Digital Access Document Counting
For Digital Access claims, SAP can run queries against SAP transaction tables (VBAK for Sales Orders, LIKP for Deliveries, RBKP for Invoices, MKPF for Material Documents) to count documents created by non-SAP systems. The creation source is typically identifiable from the document header fields. SAP's commercial team will use these counts to calculate the retroactive Digital Access licence fee for uncovered document volumes.
Don't wait for SAP's auditors to find your exposure
Our SAP audit defence team conducts proactive landscape audits to identify indirect access exposure before SAP does. We map every integration, count every document, and structure a commercial remediation plan — on your terms, not SAP's. Book a free consultation.
How to Protect Your Organisation: 7 Practical Strategies
Indirect access and Digital Access risk can be managed, mitigated, and in some cases eliminated — but it requires intentional action. These are the seven strategies our indirect access advisory practice deploys across enterprise engagements.
1. Conduct a Landscape Integration Inventory
Start with a complete map of every system that connects to SAP — directly or via middleware. For each integration, classify it: does it read only, or does it write? If it writes, what document types does it create, and in what volumes? This inventory is the foundation of any credible risk assessment. Most enterprises discover integrations they had forgotten about during this exercise.
2. Review Your Master Agreement T&Cs
Your indirect access framework is determined by your contract, not by SAP's current marketing materials. Have your Master Agreement reviewed by a legal or commercial specialist who understands SAP T&Cs. Specifically, identify: which version of the T&Cs Supplement governs your agreement, whether the Digital Access Adoption Program (DAAP) has been applied to your contract, and whether any specific carve-outs or exclusions have been negotiated.
3. Quantify Your Digital Access Document Exposure
Before SAP runs the numbers, run them yourself. Count the Sales Orders, Deliveries, Invoices, and Material Documents created by third-party systems in SAP over the past 12 months. Compare this to any Digital Access licence you have purchased. The gap between what you've created and what you've licenced is your current exposure. Knowing this number gives you negotiating leverage: you can approach SAP proactively and negotiate a commercial settlement rather than waiting for an audit-driven demand.

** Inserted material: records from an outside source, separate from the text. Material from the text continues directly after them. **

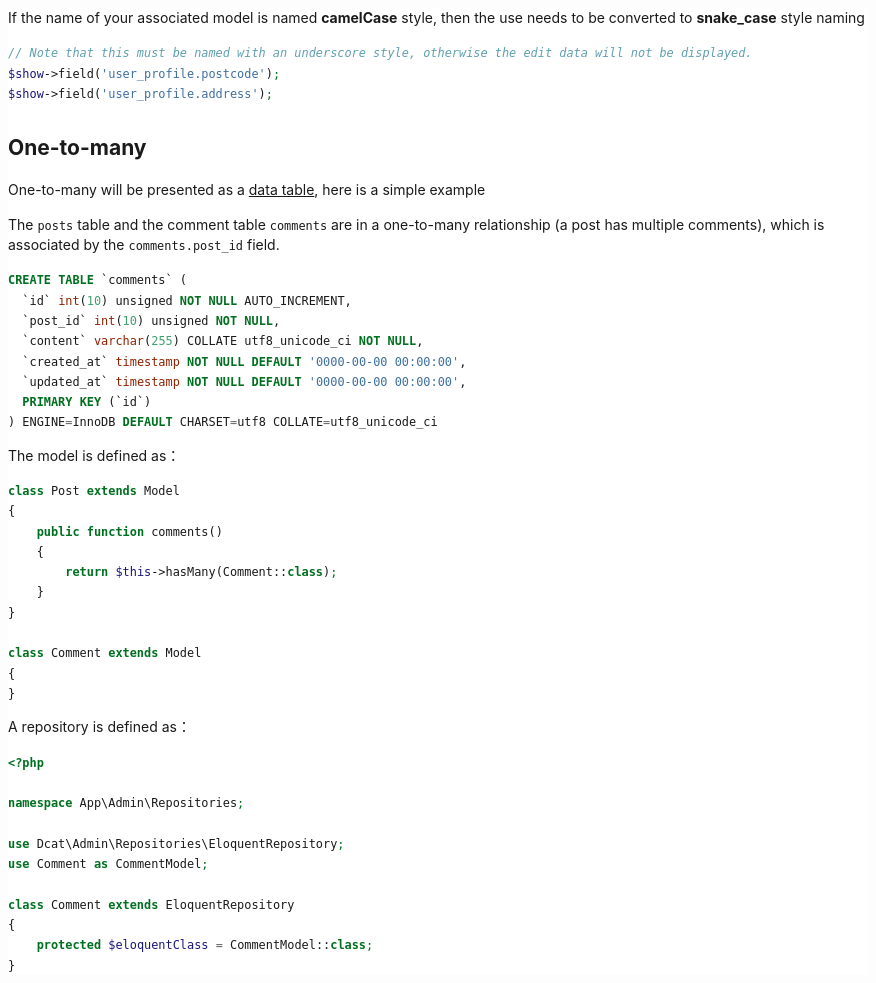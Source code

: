 
If the name of your associated model is named **camelCase** style, then the use needs to be converted to **snake_case** style naming

```php
// Note that this must be named with an underscore style, otherwise the edit data will not be displayed.
$show->field('user_profile.postcode');
$show->field('user_profile.address');
```


## One-to-many
One-to-many will be presented as a [data table](model-grid.md), here is a simple example

The `posts` table and the comment table `comments` are in a one-to-many relationship (a post has multiple comments), which is associated by the `comments.post_id` field.

```sql
CREATE TABLE `comments` (
  `id` int(10) unsigned NOT NULL AUTO_INCREMENT,
  `post_id` int(10) unsigned NOT NULL,
  `content` varchar(255) COLLATE utf8_unicode_ci NOT NULL,
  `created_at` timestamp NOT NULL DEFAULT '0000-00-00 00:00:00',
  `updated_at` timestamp NOT NULL DEFAULT '0000-00-00 00:00:00',
  PRIMARY KEY (`id`)
) ENGINE=InnoDB DEFAULT CHARSET=utf8 COLLATE=utf8_unicode_ci
```
The model is defined as：

```php
class Post extends Model
{
    public function comments()
    {
        return $this->hasMany(Comment::class);
    }
}

class Comment extends Model
{
}
```
A repository is defined as：
```php
<?php

namespace App\Admin\Repositories;

use Dcat\Admin\Repositories\EloquentRepository;
use Comment as CommentModel;

class Comment extends EloquentRepository
{
    protected $eloquentClass = CommentModel::class;
}
```
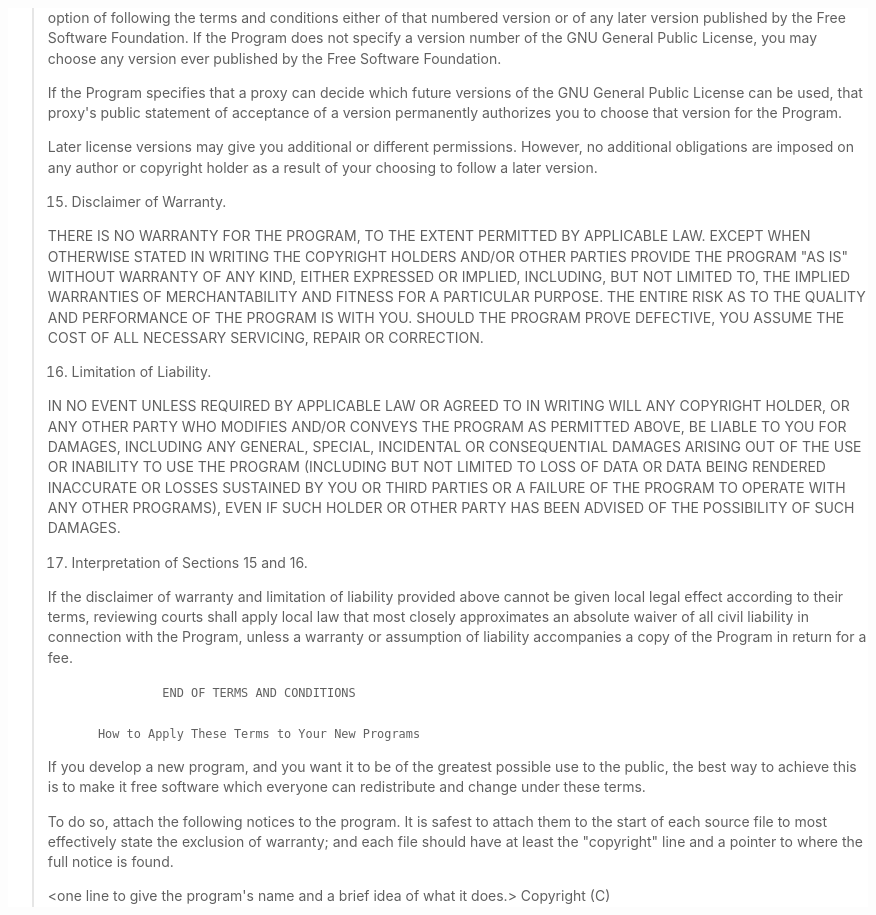 >option of following the terms and conditions either of that numbered
>version or of any later version published by the Free Software
>Foundation.  If the Program does not specify a version number of the
>GNU General Public License, you may choose any version ever published
>by the Free Software Foundation.
>
>  If the Program specifies that a proxy can decide which future
>versions of the GNU General Public License can be used, that proxy's
>public statement of acceptance of a version permanently authorizes you
>to choose that version for the Program.
>
>  Later license versions may give you additional or different
>permissions.  However, no additional obligations are imposed on any
>author or copyright holder as a result of your choosing to follow a
>later version.
>
>  15. Disclaimer of Warranty.
>
>  THERE IS NO WARRANTY FOR THE PROGRAM, TO THE EXTENT PERMITTED BY
>APPLICABLE LAW.  EXCEPT WHEN OTHERWISE STATED IN WRITING THE COPYRIGHT
>HOLDERS AND/OR OTHER PARTIES PROVIDE THE PROGRAM "AS IS" WITHOUT WARRANTY
>OF ANY KIND, EITHER EXPRESSED OR IMPLIED, INCLUDING, BUT NOT LIMITED TO,
>THE IMPLIED WARRANTIES OF MERCHANTABILITY AND FITNESS FOR A PARTICULAR
>PURPOSE.  THE ENTIRE RISK AS TO THE QUALITY AND PERFORMANCE OF THE PROGRAM
>IS WITH YOU.  SHOULD THE PROGRAM PROVE DEFECTIVE, YOU ASSUME THE COST OF
>ALL NECESSARY SERVICING, REPAIR OR CORRECTION.
>
>  16. Limitation of Liability.
>
>  IN NO EVENT UNLESS REQUIRED BY APPLICABLE LAW OR AGREED TO IN WRITING
>WILL ANY COPYRIGHT HOLDER, OR ANY OTHER PARTY WHO MODIFIES AND/OR CONVEYS
>THE PROGRAM AS PERMITTED ABOVE, BE LIABLE TO YOU FOR DAMAGES, INCLUDING ANY
>GENERAL, SPECIAL, INCIDENTAL OR CONSEQUENTIAL DAMAGES ARISING OUT OF THE
>USE OR INABILITY TO USE THE PROGRAM (INCLUDING BUT NOT LIMITED TO LOSS OF
>DATA OR DATA BEING RENDERED INACCURATE OR LOSSES SUSTAINED BY YOU OR THIRD
>PARTIES OR A FAILURE OF THE PROGRAM TO OPERATE WITH ANY OTHER PROGRAMS),
>EVEN IF SUCH HOLDER OR OTHER PARTY HAS BEEN ADVISED OF THE POSSIBILITY OF
>SUCH DAMAGES.
>
>  17. Interpretation of Sections 15 and 16.
>
>  If the disclaimer of warranty and limitation of liability provided
>above cannot be given local legal effect according to their terms,
>reviewing courts shall apply local law that most closely approximates
>an absolute waiver of all civil liability in connection with the
>Program, unless a warranty or assumption of liability accompanies a
>copy of the Program in return for a fee.
>
>                     END OF TERMS AND CONDITIONS
>
>            How to Apply These Terms to Your New Programs
>
>  If you develop a new program, and you want it to be of the greatest
>possible use to the public, the best way to achieve this is to make it
>free software which everyone can redistribute and change under these terms.
>
>  To do so, attach the following notices to the program.  It is safest
>to attach them to the start of each source file to most effectively
>state the exclusion of warranty; and each file should have at least
>the "copyright" line and a pointer to where the full notice is found.
>
>    <one line to give the program's name and a brief idea of what it does.>
>    Copyright (C) <year>  <name of author>
>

4. Negotiate Digital Access Inclusions at Renewal
If your current contract does not include Digital Access for the document types your landscape creates, your next renewal or renegotiation is your best opportunity to fix this. SAP is more willing to include Digital Access at commercially reasonable rates during a contract discussion than during an audit. Our contract negotiation team has secured Digital Access inclusions covering millions of documents per year at rates 40–60% below SAP's standard list price.
5. Architect for Licence Efficiency
Some integration architectures can be restructured to reduce or eliminate Digital Access exposure. If a third-party system is creating SAP documents, consider whether SAP could instead push data to the third-party system, reducing or eliminating the third-party-to-SAP document creation flow. Involve SAP licensing expertise early in any new integration design — the architectural choices made during a project will determine the licensing costs for years.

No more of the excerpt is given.